Another youth-focused start-up is the San Francisco–based Ambrosia, which specializes in infusing blood—specifically “young” blood, from teenage donors (ages 16 and up)—into older clients, in hopes of regaining stamina, improving cognition, and repairing muscles. Why teens? Because younger blood has far lower levels of the harmful proteins that build up with age, which may cause decreased production of brain cells and inflammation. (If it sounds ghoulish, keep in mind that platelet-rich plasma therapy, which uses vials of your own blood, has long been used to treat injuries, osteoarthritis, and hair loss.)

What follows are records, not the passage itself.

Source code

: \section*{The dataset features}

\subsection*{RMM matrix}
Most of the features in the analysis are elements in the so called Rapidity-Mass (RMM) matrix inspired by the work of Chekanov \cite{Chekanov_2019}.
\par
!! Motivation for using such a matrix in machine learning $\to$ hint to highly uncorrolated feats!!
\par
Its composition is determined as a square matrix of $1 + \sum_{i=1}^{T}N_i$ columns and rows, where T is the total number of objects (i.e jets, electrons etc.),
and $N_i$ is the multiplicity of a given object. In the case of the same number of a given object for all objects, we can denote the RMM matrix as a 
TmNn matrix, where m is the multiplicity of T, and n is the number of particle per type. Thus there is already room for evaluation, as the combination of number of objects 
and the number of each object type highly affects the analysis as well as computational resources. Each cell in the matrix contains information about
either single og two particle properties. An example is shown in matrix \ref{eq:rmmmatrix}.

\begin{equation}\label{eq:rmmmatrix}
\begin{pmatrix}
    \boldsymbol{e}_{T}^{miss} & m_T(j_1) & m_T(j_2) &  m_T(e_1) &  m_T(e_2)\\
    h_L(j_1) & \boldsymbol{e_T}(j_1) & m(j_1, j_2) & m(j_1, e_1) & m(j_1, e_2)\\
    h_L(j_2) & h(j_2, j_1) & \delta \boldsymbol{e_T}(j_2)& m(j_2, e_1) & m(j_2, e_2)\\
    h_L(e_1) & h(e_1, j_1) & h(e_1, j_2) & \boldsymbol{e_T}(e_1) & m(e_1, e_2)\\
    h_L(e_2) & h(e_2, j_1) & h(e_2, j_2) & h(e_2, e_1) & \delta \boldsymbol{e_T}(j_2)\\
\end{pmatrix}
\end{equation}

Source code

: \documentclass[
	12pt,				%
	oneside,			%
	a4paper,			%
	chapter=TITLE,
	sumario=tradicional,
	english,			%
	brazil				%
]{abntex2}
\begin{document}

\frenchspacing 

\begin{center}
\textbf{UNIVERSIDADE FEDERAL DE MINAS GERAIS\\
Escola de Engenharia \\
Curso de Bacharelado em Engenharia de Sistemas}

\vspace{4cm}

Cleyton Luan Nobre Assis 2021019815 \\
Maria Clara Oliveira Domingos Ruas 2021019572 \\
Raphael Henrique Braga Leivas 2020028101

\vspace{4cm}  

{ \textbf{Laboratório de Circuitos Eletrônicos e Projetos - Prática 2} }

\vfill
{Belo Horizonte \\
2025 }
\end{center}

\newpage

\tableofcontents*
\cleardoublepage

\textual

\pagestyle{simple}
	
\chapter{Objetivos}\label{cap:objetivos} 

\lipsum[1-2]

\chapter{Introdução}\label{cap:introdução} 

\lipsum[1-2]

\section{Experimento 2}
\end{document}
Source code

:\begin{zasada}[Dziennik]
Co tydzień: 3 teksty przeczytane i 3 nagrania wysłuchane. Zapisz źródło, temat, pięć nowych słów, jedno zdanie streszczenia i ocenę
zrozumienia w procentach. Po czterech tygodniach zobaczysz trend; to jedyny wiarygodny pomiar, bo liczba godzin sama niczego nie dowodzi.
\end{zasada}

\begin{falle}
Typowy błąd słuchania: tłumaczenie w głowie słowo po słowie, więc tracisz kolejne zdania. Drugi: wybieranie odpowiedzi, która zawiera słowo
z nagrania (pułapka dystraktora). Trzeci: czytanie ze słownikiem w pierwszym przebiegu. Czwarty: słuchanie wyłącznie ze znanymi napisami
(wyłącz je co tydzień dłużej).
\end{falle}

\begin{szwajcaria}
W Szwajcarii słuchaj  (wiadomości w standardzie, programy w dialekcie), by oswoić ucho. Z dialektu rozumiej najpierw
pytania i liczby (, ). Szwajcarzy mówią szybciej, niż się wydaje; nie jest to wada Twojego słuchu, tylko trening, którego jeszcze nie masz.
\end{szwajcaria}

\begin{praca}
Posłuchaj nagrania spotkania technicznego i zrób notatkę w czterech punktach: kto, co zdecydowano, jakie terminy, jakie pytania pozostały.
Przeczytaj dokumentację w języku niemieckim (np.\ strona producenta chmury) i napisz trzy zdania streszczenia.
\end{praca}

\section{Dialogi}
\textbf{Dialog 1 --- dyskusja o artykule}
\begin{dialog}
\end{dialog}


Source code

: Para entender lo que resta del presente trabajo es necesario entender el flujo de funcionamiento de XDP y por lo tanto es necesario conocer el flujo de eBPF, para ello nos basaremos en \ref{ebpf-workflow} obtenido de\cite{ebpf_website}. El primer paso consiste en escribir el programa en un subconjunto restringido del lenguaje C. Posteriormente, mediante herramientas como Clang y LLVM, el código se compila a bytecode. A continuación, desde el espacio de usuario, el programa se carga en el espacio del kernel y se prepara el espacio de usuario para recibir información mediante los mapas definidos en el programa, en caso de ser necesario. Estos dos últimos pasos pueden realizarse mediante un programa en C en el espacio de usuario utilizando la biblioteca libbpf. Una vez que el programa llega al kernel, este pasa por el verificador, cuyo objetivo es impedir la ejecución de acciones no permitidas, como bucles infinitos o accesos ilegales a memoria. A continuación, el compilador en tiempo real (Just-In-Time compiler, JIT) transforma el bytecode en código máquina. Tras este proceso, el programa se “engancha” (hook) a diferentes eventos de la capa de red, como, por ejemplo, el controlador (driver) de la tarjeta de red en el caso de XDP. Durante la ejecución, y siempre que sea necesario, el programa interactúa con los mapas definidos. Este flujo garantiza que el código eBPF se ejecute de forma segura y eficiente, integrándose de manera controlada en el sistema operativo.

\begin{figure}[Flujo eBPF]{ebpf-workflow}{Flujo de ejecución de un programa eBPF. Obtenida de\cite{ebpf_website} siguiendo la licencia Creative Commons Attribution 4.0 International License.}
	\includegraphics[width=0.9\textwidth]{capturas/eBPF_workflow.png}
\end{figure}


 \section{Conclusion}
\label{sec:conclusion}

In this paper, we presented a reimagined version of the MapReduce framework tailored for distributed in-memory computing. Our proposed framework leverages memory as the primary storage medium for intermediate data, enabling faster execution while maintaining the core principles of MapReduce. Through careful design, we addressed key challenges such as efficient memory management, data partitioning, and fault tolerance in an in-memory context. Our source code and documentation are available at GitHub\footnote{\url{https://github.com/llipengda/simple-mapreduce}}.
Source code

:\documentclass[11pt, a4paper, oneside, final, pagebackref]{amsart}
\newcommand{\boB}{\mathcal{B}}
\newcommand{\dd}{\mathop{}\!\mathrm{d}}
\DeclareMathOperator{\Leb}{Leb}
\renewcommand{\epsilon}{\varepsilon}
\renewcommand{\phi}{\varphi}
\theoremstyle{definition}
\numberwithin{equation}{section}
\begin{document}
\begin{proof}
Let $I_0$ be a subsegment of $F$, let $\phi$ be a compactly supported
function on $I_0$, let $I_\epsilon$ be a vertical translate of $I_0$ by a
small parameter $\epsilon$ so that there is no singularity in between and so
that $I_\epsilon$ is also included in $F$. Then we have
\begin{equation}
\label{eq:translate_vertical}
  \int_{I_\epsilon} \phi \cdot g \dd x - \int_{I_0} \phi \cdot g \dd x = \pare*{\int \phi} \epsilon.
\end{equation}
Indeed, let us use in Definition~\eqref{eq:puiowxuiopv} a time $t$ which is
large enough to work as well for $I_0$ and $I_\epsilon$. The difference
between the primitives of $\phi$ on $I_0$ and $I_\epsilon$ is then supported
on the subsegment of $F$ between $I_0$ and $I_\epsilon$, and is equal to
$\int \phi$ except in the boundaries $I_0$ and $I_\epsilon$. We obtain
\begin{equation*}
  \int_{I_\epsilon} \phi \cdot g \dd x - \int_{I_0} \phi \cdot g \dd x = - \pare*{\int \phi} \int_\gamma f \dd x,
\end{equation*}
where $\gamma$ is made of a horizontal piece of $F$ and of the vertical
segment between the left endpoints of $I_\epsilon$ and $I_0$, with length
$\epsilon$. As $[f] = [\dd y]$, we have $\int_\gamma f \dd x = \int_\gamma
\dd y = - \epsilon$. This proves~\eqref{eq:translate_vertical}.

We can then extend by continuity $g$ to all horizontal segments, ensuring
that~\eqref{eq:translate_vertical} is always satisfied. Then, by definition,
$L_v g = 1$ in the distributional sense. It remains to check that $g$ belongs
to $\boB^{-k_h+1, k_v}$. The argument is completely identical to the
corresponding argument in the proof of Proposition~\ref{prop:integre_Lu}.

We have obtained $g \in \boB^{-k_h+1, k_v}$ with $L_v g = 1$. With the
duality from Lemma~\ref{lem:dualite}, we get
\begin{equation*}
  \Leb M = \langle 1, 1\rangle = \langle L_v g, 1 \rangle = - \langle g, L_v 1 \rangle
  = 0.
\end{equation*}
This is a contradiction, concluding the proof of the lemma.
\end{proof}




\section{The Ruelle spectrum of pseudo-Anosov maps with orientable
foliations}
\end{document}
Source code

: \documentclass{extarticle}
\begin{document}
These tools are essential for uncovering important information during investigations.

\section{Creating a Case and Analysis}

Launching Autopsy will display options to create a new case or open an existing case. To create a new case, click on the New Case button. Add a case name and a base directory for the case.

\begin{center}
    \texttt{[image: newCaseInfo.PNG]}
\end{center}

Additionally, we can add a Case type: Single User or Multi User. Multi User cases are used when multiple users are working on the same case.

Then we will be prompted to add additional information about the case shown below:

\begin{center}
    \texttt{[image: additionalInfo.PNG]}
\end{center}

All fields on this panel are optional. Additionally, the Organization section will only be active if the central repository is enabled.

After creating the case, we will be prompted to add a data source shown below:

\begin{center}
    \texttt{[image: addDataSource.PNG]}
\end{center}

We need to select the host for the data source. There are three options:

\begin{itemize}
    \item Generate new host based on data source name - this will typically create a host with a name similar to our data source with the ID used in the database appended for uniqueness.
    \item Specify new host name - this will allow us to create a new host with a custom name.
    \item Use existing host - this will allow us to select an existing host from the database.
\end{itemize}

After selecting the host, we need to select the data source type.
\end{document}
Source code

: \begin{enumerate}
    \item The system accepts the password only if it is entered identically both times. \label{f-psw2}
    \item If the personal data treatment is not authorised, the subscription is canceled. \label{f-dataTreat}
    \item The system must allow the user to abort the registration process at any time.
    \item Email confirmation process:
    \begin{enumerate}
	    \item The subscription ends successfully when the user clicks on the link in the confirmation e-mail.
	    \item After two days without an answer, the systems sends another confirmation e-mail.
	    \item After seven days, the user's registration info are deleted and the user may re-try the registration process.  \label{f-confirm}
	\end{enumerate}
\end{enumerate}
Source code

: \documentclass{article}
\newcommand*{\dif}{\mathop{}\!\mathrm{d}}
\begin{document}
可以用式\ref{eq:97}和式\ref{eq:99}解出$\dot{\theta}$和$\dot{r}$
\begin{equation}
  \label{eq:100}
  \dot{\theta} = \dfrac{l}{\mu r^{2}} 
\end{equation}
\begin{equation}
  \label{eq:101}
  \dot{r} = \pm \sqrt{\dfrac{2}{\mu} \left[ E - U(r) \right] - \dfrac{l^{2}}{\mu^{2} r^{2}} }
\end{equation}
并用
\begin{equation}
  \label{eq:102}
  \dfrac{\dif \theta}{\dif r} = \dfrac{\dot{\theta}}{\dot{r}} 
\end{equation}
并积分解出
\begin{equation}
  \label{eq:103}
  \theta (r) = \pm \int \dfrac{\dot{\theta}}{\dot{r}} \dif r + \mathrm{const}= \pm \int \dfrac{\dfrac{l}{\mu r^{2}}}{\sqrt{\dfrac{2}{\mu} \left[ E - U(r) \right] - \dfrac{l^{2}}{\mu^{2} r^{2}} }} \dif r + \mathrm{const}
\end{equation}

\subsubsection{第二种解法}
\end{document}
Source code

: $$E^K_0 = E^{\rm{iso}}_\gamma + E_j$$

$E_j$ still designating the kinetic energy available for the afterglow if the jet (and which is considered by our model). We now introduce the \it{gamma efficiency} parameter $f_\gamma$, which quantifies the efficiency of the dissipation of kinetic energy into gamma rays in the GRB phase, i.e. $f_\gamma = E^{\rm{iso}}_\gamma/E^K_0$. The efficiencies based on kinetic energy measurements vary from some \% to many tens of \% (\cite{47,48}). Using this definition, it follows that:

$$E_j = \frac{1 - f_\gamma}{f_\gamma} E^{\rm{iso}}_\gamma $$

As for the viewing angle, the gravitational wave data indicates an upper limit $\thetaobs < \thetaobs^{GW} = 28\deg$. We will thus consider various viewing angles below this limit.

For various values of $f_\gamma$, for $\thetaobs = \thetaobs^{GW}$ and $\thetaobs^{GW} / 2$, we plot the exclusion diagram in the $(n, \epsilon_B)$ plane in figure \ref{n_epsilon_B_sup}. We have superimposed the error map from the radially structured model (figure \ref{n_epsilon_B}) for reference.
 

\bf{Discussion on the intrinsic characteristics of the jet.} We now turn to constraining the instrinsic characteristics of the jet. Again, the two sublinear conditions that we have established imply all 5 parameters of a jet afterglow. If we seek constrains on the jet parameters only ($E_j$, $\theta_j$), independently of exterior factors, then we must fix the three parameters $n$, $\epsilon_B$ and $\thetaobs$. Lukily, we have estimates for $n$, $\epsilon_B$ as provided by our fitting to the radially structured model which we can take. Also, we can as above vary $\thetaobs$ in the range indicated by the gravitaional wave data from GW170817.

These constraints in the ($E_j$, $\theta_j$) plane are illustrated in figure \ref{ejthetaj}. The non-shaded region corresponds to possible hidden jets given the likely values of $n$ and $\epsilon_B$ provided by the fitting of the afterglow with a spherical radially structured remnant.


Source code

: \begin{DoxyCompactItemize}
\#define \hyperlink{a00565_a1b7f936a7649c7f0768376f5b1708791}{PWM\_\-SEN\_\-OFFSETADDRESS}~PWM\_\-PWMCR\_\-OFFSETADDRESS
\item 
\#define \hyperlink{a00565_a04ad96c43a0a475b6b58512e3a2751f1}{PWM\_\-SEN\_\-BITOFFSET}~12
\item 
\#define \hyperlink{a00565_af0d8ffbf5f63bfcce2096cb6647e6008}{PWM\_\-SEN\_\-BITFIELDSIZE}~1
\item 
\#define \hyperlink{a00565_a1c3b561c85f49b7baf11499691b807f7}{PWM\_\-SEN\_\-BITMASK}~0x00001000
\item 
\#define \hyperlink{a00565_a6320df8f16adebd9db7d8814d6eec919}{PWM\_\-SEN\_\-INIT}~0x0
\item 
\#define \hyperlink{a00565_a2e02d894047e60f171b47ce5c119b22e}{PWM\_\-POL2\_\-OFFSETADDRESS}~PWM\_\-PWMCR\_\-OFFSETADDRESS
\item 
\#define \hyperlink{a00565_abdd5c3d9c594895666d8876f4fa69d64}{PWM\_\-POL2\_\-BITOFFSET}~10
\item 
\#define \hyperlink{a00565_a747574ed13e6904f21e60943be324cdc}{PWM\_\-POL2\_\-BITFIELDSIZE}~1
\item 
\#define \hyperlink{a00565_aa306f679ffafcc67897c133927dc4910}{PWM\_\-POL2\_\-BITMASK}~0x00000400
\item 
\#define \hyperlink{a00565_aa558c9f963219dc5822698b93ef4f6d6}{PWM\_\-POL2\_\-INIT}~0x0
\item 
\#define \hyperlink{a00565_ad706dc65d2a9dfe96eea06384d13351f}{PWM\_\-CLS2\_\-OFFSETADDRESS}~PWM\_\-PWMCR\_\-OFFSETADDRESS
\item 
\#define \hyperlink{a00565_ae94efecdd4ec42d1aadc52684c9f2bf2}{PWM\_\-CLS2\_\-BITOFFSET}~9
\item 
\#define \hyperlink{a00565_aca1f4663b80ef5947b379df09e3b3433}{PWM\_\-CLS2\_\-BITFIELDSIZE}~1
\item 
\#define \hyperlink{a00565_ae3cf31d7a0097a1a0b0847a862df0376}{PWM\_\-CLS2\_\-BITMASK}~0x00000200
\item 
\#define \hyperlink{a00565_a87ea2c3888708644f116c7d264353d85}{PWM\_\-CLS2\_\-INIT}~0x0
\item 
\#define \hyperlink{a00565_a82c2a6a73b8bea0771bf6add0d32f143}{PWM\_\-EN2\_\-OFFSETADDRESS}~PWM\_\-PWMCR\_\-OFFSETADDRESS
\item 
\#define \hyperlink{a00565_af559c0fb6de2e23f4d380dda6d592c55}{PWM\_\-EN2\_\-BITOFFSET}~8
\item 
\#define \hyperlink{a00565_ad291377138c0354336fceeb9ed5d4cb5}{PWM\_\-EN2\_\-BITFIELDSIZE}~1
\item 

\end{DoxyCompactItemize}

Still, the science behind young-blood transfusions, which has focused primarily on mice, is somewhat inconclusive. That hasn’t deterred Ambrosia founder Jesse Karmazin, M.D., from trying for a moon shot. Yet when word of Ambrosia’s efforts began to spread, it was met with some healthy skepticism and not a little ribbing: Recall the “blood boy” episode of Silicon Valley. The problem, according to Karmazin, 32, is that what he’s doing is still so new, it’s misunderstood. “People thought my idea was crazy. Until recently, anti-aging wasn’t really a field. But it’s amazing how quickly it’s exploded,” he says. “There’s all this research and decades of experiments in mice showing that it reverses aging, so I thought, ‘Why aren’t we doing this in people?’ ” Ambrosia is recruiting participants between the ages of 35 and 100 for a clinical trial to evaluate Karmazin’s theory, and expects to publish the findings within the next year. So far, Karmazin says, the results are “strong.” He has estimated that patients would need to have transfusions only twice a year to maintain the benefits. “People look younger when they leave the clinic. We’ve all been surprised at how well it seems to work,” he says. “A crucial part of the picture is that [blood transfusions are] an already proven medical treatment—we’re just purposefully using younger donors. If you get a transfusion, you’re likely going to get blood from someone who is older than you. But if we could encourage younger people to donate blood, it could help reverse aging.”
“Encouraging younger people to donate blood could help reverse aging,” says Jesse Karmazin, M.D.
Given how promising this sounds, it would be tempting to seek out a doctor who specializes in longevity and offer yourself up to science. Not so fast, says Sinclair. “Gene therapy is risky. Unlike a pill, if there’s a problem you can’t just stop taking it. It’s there forever.” And right now it’s also breathtakingly expensive: Novartis’s gene therapy costs $475,000. That makes the $45 price tag for a month’s supply of Tru Niagen feel like couch change. There is good news, however, and it’s not just for babies. With a wellspring of money into longevity research from tech companies like Google, experts feel confident that in the next five to 10 years, supercharged anti-aging treatments like these will begin to come to market. “I don’t want to get wrinkles or gray hair, and I want to be able to lift weights and run forever,” says Robinton. “It’s important to be grounded in reality, but I feel the science is closer than ever before.”